RECORDS SHOWN section start

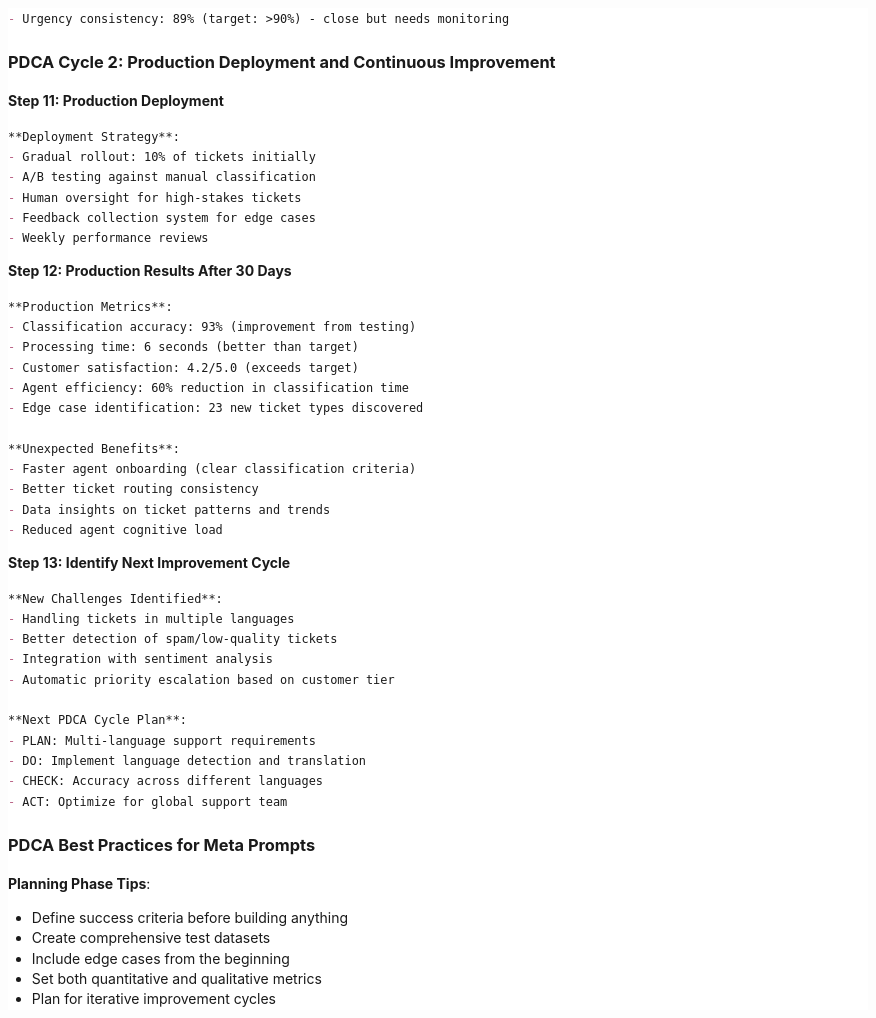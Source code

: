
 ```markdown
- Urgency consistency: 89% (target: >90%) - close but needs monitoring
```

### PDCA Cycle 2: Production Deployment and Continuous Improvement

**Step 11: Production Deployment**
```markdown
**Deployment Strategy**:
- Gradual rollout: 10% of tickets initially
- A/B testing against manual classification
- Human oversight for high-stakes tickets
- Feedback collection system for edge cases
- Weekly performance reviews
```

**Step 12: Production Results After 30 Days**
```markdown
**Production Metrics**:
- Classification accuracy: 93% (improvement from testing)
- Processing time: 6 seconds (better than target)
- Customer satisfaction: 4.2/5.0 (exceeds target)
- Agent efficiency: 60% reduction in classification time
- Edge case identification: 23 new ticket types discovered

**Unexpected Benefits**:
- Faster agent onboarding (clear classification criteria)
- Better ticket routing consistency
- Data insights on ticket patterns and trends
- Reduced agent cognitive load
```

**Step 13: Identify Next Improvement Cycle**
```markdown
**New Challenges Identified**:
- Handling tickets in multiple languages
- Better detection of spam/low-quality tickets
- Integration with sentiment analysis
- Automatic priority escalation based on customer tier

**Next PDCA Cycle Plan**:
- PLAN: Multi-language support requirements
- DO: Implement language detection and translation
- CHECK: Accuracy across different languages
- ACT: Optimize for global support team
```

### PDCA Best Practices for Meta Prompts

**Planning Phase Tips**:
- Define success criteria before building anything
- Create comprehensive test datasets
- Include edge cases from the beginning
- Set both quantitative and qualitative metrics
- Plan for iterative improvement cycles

RECORDS SHOWN section end

TASK PROMPT: Would it be possible to print the records above verbatim, pictures omitted?

RESPONSE AREA:
Source code

:
 ```markdown
- Urgency consistency: 89% (target: >90%) - close but needs monitoring
```

### PDCA Cycle 2: Production Deployment and Continuous Improvement

**Step 11: Production Deployment**
```markdown
**Deployment Strategy**:
- Gradual rollout: 10% of tickets initially
- A/B testing against manual classification
- Human oversight for high-stakes tickets
- Feedback collection system for edge cases
- Weekly performance reviews
```

**Step 12: Production Results After 30 Days**
```markdown
**Production Metrics**:
- Classification accuracy: 93% (improvement from testing)
- Processing time: 6 seconds (better than target)
- Customer satisfaction: 4.2/5.0 (exceeds target)
- Agent efficiency: 60% reduction in classification time
- Edge case identification: 23 new ticket types discovered

**Unexpected Benefits**:
- Faster agent onboarding (clear classification criteria)
- Better ticket routing consistency
- Data insights on ticket patterns and trends
- Reduced agent cognitive load
```

**Step 13: Identify Next Improvement Cycle**
```markdown
**New Challenges Identified**:
- Handling tickets in multiple languages
- Better detection of spam/low-quality tickets
- Integration with sentiment analysis
- Automatic priority escalation based on customer tier

**Next PDCA Cycle Plan**:
- PLAN: Multi-language support requirements
- DO: Implement language detection and translation
- CHECK: Accuracy across different languages
- ACT: Optimize for global support team
```

### PDCA Best Practices for Meta Prompts

**Planning Phase Tips**:
- Define success criteria before building anything
- Create comprehensive test datasets
- Include edge cases from the beginning
- Set both quantitative and qualitative metrics
- Plan for iterative improvement cycles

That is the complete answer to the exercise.